Me pregunto cuántas veces nuestros hijos quieren irse de casa porque al pasar los años, lo que han percibido no es nuestro deseo de enseñarles con amor, sino nuestro afán, algunas veces sin intención, de lastimar, subestimar o molestar. Sin embargo, ¿cómo es posible que esta mala interpretación se dé con tanta frecuencia? ¿Acaso no es cierto que la mayoría de los padres haríamos lo que fuera necesario para que nuestros hijos estuvieran bien?
La paradoja es que, aunque esto es una realidad, no muchos están dispuestos a ser padres intencionales en la crianza de sus hijos. Hacerlo significa medir cada paso, acción y reacción, e inclusive las palabras con las que nos comunicamos con ellos en función de su bienestar. Además, ser padres intencionales es asumir la responsabilidad y el compromiso de generar una relación interpersonal y una dinámica familiar, que proporcione la mayor cantidad de posibilidades para que nuestros hijos puedan desarrollarse en su totalidad de una forma sana y plena.
Este es el tipo de hogar al que desean regresar nuestros hijos cuando están lejos de casa. Un hogar en el que, sin importar las circunstancias, saben que serán respetados, apreciado, aceptados y amados. Sin embargo, nuestros hogares hoy, experimentan gritos, pleitos, maltrato y egoísmo. Sin lugar a duda, los males que caracterizan las relaciones interpersonales en la sociedad son el reflejo de lo que se vive en casa.
Las relaciones sanas, amorosas y plenas, requieren de esfuerzo, dedicación, compromiso, lealtad y, sobre todo, amor incondicional. Definitivamente es un precio muy alto. Sin embargo, es la única forma de brindar una vida plena a quienes Dios ha entregado en nuestras manos.

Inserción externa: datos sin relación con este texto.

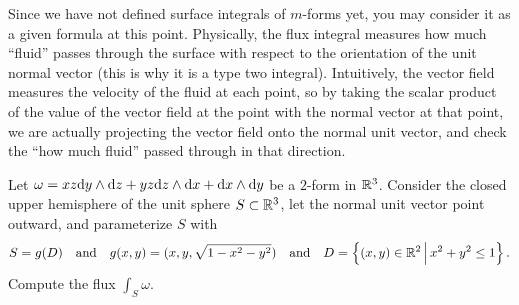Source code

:\documentclass[11pt,a4paper]{article}
\begin{document}
\begin{remark}
  Since we have not defined surface integrals of $m$-forms yet,
  you may consider it as a given formula at this point.
  Physically, the flux integral measures how much ``fluid''
  passes through the surface with respect to the orientation of
  the unit normal vector (this is why it is a type two integral).
  Intuitively, the vector field measures the velocity
  of the fluid at each point,
  so by taking the scalar product of the value of the vector field at
  the point with the normal vector at that point,
  we are actually projecting the vector field onto the normal unit vector,
  and check the ``how much fluid'' passed through in that direction.
\end{remark}

\begin{exercise}
  Let $\omega = xz \dy \wedge \dz + yz \dz \wedge \dx + \dx \wedge \dy$
  be a $2$-form in $\R^3$.
  Consider the closed upper hemisphere of the unit sphere $S \subset \R^3$,
  let the normal unit vector point outward, and parameterize $S$
  with
  \[
    S = g(D) \tand
    g(x,y) = (x,y,\sqrt{1 - x^2 - y^2}) \tand
    D = \set{(x,y) \in \R^2 \bmid x^2 + y^2 \le 1}.
  \]
  Compute the flux $\int_S \omega$.
\end{exercise}
\end{document}
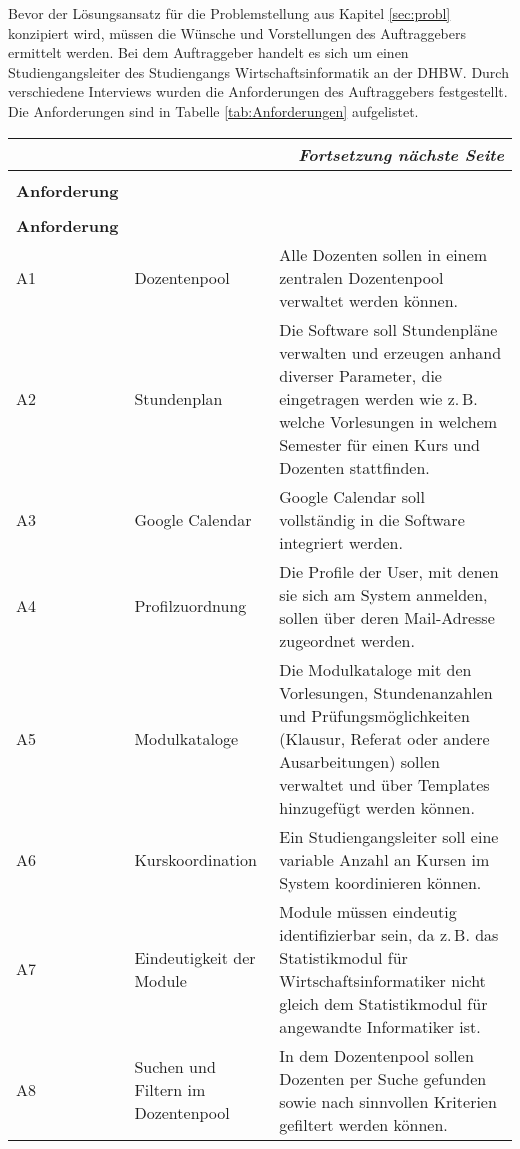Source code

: Bevor der Lösungsansatz für die Problemstellung aus Kapitel \vref{sec:probl} konzipiert wird, müssen die Wünsche und Vorstellungen des Auftraggebers ermittelt werden. Bei dem Auftraggeber handelt es sich um einen Studiengangsleiter   des Studiengangs Wirtschaftsinformatik an der \acs{DHBW}. Durch verschiedene Interviews wurden die Anforderungen des Auftraggebers festgestellt. Die Anforderungen sind in Tabelle \ref{tab:Anforderungen} aufgelistet. 
\begin{longtable}[h]{|p{}|p{4cm}|p{}|}		
	\multicolumn{3}{|r|}{\textit{Fortsetzung nächste Seite}} \\ \hline
	\endfoot
	\endlastfoot
	\hline &&\\[-0.5em]
	\textbf{Anforderung} & \head{Kurztitel} & \head{Beschreibung} \\ \hline
	\endfirsthead
	\hline &&\\[-0.5em]
	\textbf{Anforderung} & \head{Kurztitel} & \head{Beschreibung} \\ \hline
	\endhead
	\parbox[t]{3cm}{A1} & Dozentenpool & Alle Dozenten sollen in einem zentralen Dozentenpool verwaltet werden können.\\ \hline
	\parbox[t]{3cm}{A2} & Stundenplan & Die Software soll Stundenpläne verwalten und erzeugen anhand diverser Parameter, die eingetragen werden wie z.\,B. welche Vorlesungen in welchem Semester für einen Kurs und Dozenten stattfinden.\\ \hline
	\parbox[t]{3cm}{A3} & Google Calendar & Google Calendar soll vollständig in die Software integriert werden.\\ \hline
	\parbox[t]{3cm}{A4} & Profilzuordnung & Die Profile der User, mit denen sie sich am System anmelden, sollen über deren  Mail-Adresse zugeordnet werden.\\ \hline
	\parbox[t]{3cm}{A5} & Modulkataloge & Die Modulkataloge mit den Vorlesungen, Stundenanzahlen und Prüfungsmöglichkeiten (Klausur, Referat oder andere Ausarbeitungen) sollen verwaltet und über Templates hinzugefügt werden können.\\ \hline
	\parbox[t]{3cm}{A6} & Kurskoordination & Ein Studiengangsleiter soll eine variable Anzahl an Kursen im System koordinieren können.\\ \hline
	\parbox[t]{3cm}{A7} & Eindeutigkeit der Module & Module müssen eindeutig identifizierbar sein, da z.\,B. das Statistikmodul für Wirtschaftsinformatiker nicht gleich dem Statistikmodul für angewandte Informatiker ist.\\ \hline
	\parbox[t]{3cm}{A8} & Suchen und Filtern im Dozentenpool & In dem Dozentenpool sollen Dozenten per Suche gefunden sowie nach sinnvollen Kriterien gefiltert werden können.\\ \hline

\end{longtable}
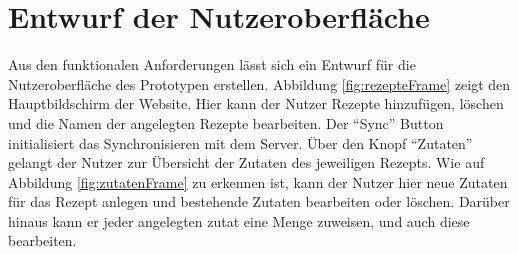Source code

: \documentclass[a4paper, 12pt]{scrreprt}
\begin{document}
\section{Entwurf der Nutzeroberfläche}

Aus den funktionalen Anforderungen lässt sich ein Entwurf für die Nutzeroberfläche des Prototypen erstellen. Abbildung \ref{fig:rezepteFrame} zeigt den Hauptbildschirm der Website. Hier kann der Nutzer Rezepte hinzufügen, löschen und die Namen der angelegten Rezepte bearbeiten. Der \enquote{Sync} Button initialisiert das Synchronisieren mit dem Server. Über den Knopf \enquote{Zutaten} gelangt der Nutzer zur Übersicht der Zutaten des jeweiligen Rezepts. Wie auf Abbildung \ref{fig:zutatenFrame} zu erkennen ist, kann der Nutzer hier neue Zutaten für das Rezept anlegen und bestehende Zutaten bearbeiten oder löschen. Darüber hinaus kann er jeder angelegten zutat eine Menge zuweisen, und auch diese bearbeiten. 
\end{document}
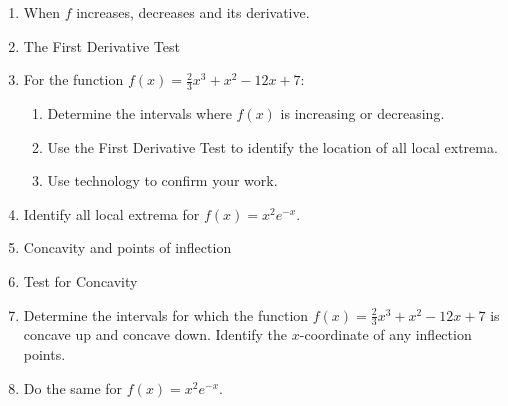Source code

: \documentclass[11pt,fleqn]{article}
\begin{document}
\setlength{\parindent}{0cm}
\renewcommand{\headrulewidth}{0pt}
\newcommand{\blank}[1]{\rule{#1}{0.75pt}}
\renewcommand{\d}{\displaystyle}
\vspace*{-0.7in}
\begin{center}
 {\large{ }}
\end{center}
 \begin{enumerate}
 \item When $f$ increases, decreases and its derivative.
 \vspace{2in}
 \item The First Derivative Test
 \vspace{1in}
 \item For the function $f(x)=\frac{2}{3}x^3+x^2-12x+7$: 
 \begin{enumerate}
 	\item Determine the intervals where $f(x)$ is increasing or decreasing.
	\item Use the First Derivative Test to identify the location of all local extrema.
	\item Use technology to confirm your work.
\end{enumerate}
\vfill
\newpage
\item Identify all local extrema for $f(x)=x^2e^{-x}.$
\vspace{1.5in}
\item Concavity and points of inflection
\vspace{2in}
\item Test for Concavity
\vspace{1in}
\item Determine the intervals for which the function $f(x)=\frac{2}{3}x^3+x^2-12x+7$ is concave up and concave down. Identify the $x$-coordinate of any inflection points.
\vfill
\item Do the same for $f(x)=x^2e^{-x}.$
\vfill
 
 \end{enumerate}
\end{document}
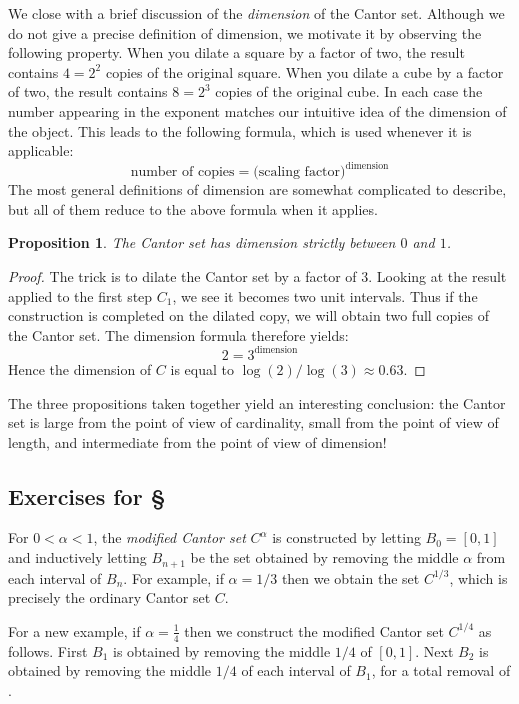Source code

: \documentclass[11pt,oneside]{amsbook}
\theoremstyle{definition}
\theoremstyle{plain}
\newtheorem{proposition}[theorem]{Proposition}
\theoremstyle{definition}
\theoremstyle{remark}
\numberwithin{equation}{section}
\numberwithin{figure}{section}
\begin{document}
We close with a brief discussion of the \emph{dimension} of the Cantor set. Although we do not give a precise definition of dimension, we motivate it by observing the following property. When you dilate a square by a factor of two, the result contains $4=2^2$ copies of the original square. When you dilate a cube by a factor of two, the result contains $8=2^3$ copies of the original cube. In each case the number appearing in the exponent matches our intuitive idea of the dimension of the object. This leads to the following formula, which is used whenever it is applicable:
\[\text{number of copies}=\text{(scaling factor)}^\text{dimension}
\]
The most general definitions of dimension are somewhat complicated to describe, but all of them reduce to the above formula when it applies.

\begin{proposition}
  The Cantor set has dimension strictly between $0$ and $1$.
\end{proposition}

\begin{proof}
  The trick is to dilate the Cantor set by a factor of $3$. Looking at the result applied to the first step $C_1$, we see it becomes two unit intervals. Thus if the construction is completed on the dilated copy, we will obtain two full copies of the Cantor set. The dimension formula therefore yields:
\[2=3^{\text{dimension}}
\]
Hence the dimension of $C$ is equal to $\log(2)/\log(3)\approx0.63$.
\end{proof}

The three propositions taken together yield an interesting conclusion: the Cantor set is large from the point of view of cardinality, small from the point of view of length, and intermediate from the point of view of dimension!

\newpage
\subsection*{Exercises for \S \thesection}

For $0<\alpha<1$, the \emph{modified Cantor set} $C^\alpha$ is constructed by letting $B_0=[0,1]$ and inductively letting $B_{n+1}$ be the set obtained by removing the middle $\alpha$ from each interval of $B_n$. For example, if $\alpha=1/3$ then we obtain the set $C^{1/3}$, which is precisely the ordinary Cantor set $C$.

For a new example, if $\alpha=\frac14$ then we construct the modified Cantor set $C^{1/4}$ as follows. First $B_1$ is obtained by removing the middle $1/4$ of $[0,1]$. Next $B_2$ is obtained by removing the middle $1/4$ of each interval of $B_1$, for a total removal of \underline{\hspace{1in}}.
\end{document}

Ha llegado el momento de hacer un alto en el camino y escuchar una vez más la frase: “Papá, mamá, no me regañes; enséñame. No me grites; edúcame. No me hables así porque me ofendes”.
En conclusión, no será fácil cambiar, porque todo lo bueno requiere esfuerzo. Con todo, sí les garantizo que construir relaciones sanas con los demás, y en especial con nuestros hijos, es recompensado con creces. Esto se manifiesta cuando los vemos asumiendo los retos de la vida, y fortalecidos con el amor que Dios les ha trasmitido por medio de nosotros.
Todos tenemos algo que mejorar y principalmente cuando nos dicen que lo que hacemos “duele”.